In 1994 Professor Ward organized a workshop at Wellesley on Interdisciplinary German Studies for twelve New England colleges and universities. From 1995-1997 she served on the national steering committee of the Coalition of Women in German, an allied organization of the Modern Language Association of America. She is a member of Women in German, the German Studies Association and the American Association of Teachers of German, as well as a Boston-based WIG study group. She is also a member of Delta Phi Alpha, the German Honorary Society, and has been an officer in the local chapter of Phi Beta Kappa.
Professor Ward is married to Dr. Thomas E. J. de Witt, President of Lasell College in Newton (Auburndale). The couple met when Dr. de Witt taught German history at Wellesley in 1973-74. They have two sons, Nelson and Derek. She is currently writing a book about her older son’s adoption, set against the backdrop of the Salvadoran Civil War. She spent part of her sabbatical in Central America in Spring 2005, in order to interview members of his biological family and do research in newspaper archives.

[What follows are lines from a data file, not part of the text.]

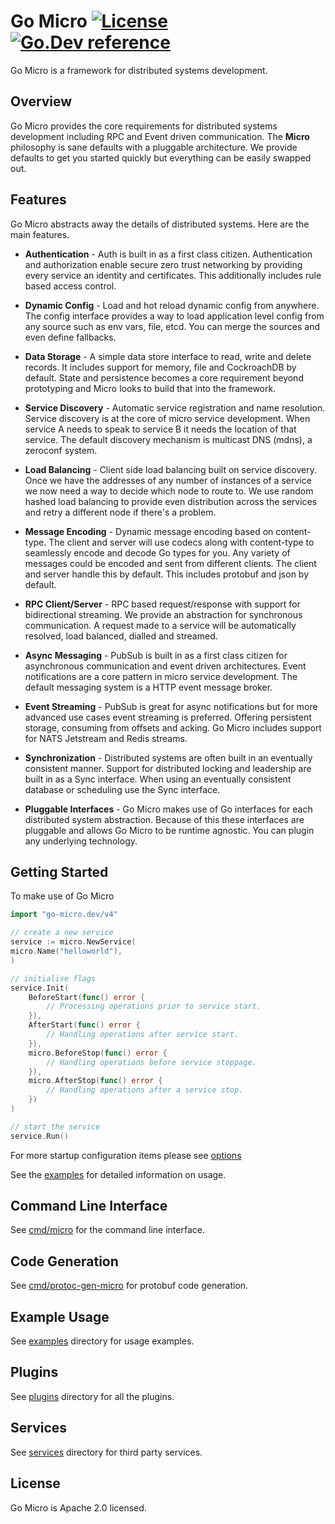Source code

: # Go Micro [![License](https://img.shields.io/:license-apache-blue.svg)](https://opensource.org/licenses/Apache-2.0) [![Go.Dev reference](https://img.shields.io/badge/go.dev-reference-007d9c?logo=go&logoColor=white&style=flat-square)](https://pkg.go.dev/go-micro.dev/v4?tab=doc)

Go Micro is a framework for distributed systems development.

## Overview

Go Micro provides the core requirements for distributed systems development including RPC and Event driven communication. 
The **Micro** philosophy is sane defaults with a pluggable architecture. We provide defaults to get you started quickly 
but everything can be easily swapped out. 

## Features

Go Micro abstracts away the details of distributed systems. Here are the main features.

- **Authentication** - Auth is built in as a first class citizen. Authentication and authorization enable secure 
zero trust networking by providing every service an identity and certificates. This additionally includes rule 
based access control.

- **Dynamic Config** - Load and hot reload dynamic config from anywhere. The config interface provides a way to load application 
level config from any source such as env vars, file, etcd. You can merge the sources and even define fallbacks.

- **Data Storage** - A simple data store interface to read, write and delete records. It includes support for memory, file and 
CockroachDB by default. State and persistence becomes a core requirement beyond prototyping and Micro looks to build that into the framework.

- **Service Discovery** - Automatic service registration and name resolution. Service discovery is at the core of micro service 
development. When service A needs to speak to service B it needs the location of that service. The default discovery mechanism is 
multicast DNS (mdns), a zeroconf system.

- **Load Balancing** - Client side load balancing built on service discovery. Once we have the addresses of any number of instances 
of a service we now need a way to decide which node to route to. We use random hashed load balancing to provide even distribution 
across the services and retry a different node if there's a problem. 

- **Message Encoding** - Dynamic message encoding based on content-type. The client and server will use codecs along with content-type 
to seamlessly encode and decode Go types for you. Any variety of messages could be encoded and sent from different clients. The client 
and server handle this by default. This includes protobuf and json by default.

- **RPC Client/Server** - RPC based request/response with support for bidirectional streaming. We provide an abstraction for synchronous 
communication. A request made to a service will be automatically resolved, load balanced, dialled and streamed.

- **Async Messaging** - PubSub is built in as a first class citizen for asynchronous communication and event driven architectures. 
Event notifications are a core pattern in micro service development. The default messaging system is a HTTP event message broker.

- **Event Streaming** - PubSub is great for async notifications but for more advanced use cases event streaming is preferred. Offering 
persistent storage, consuming from offsets and acking. Go Micro includes support for NATS Jetstream and Redis streams.

- **Synchronization** - Distributed systems are often built in an eventually consistent manner. Support for distributed locking and 
leadership are built in as a Sync interface. When using an eventually consistent database or scheduling use the Sync interface.

- **Pluggable Interfaces** - Go Micro makes use of Go interfaces for each distributed system abstraction. Because of this these interfaces 
are pluggable and allows Go Micro to be runtime agnostic. You can plugin any underlying technology.

## Getting Started

To make use of Go Micro

```go
import "go-micro.dev/v4"

// create a new service
service := micro.NewService(
micro.Name("helloworld"),
)

// initialise flags
service.Init(
    BeforeStart(func() error {
        // Processing operations prior to service start.
    }),
    AfterStart(func() error {
        // Handling operations after service start.
    }),
    micro.BeforeStop(func() error {
        // Handling operations before service stoppage.
    }),
    micro.AfterStop(func() error {
        // Handling operations after a service stop.
    })
)

// start the service
service.Run()
```

For more startup configuration items please see [options](./options.go)

See the [examples](https://github.com/micro/go-micro/tree/master/examples) for detailed information on usage.

## Command Line Interface

See [cmd/micro](https://github.com/asim/go-micro/tree/master/cmd/micro) for the command line interface.

## Code Generation

See [cmd/protoc-gen-micro](https://github.com/micro/go-micro/tree/master/cmd/protoc-gen-micro) for protobuf code generation.

## Example Usage

See [examples](https://github.com/micro/go-micro/tree/master/examples) directory for usage examples.

## Plugins

See [plugins](https://github.com/micro/go-micro/tree/master/plugins) directory for all the plugins.

## Services

See [services](https://github.com/micro/go-micro/tree/master/services) directory for third party services.

## License

Go Micro is Apache 2.0 licensed.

Prof. Ward has been an active member of the Lake Skatutakee Association of Harrisville, NH, an association of lake residents and property owners concerned with water quality, dam safety, and other environmental protection issues. She has previously been president, vice-president, and newsletter editor, but serves now as the associations’ archivist and historian and as head of their “Weed Watch.” She and her husband are Overseers of Historic Harrisville, Inc. and long-time members of the First Baptist Church in Newton.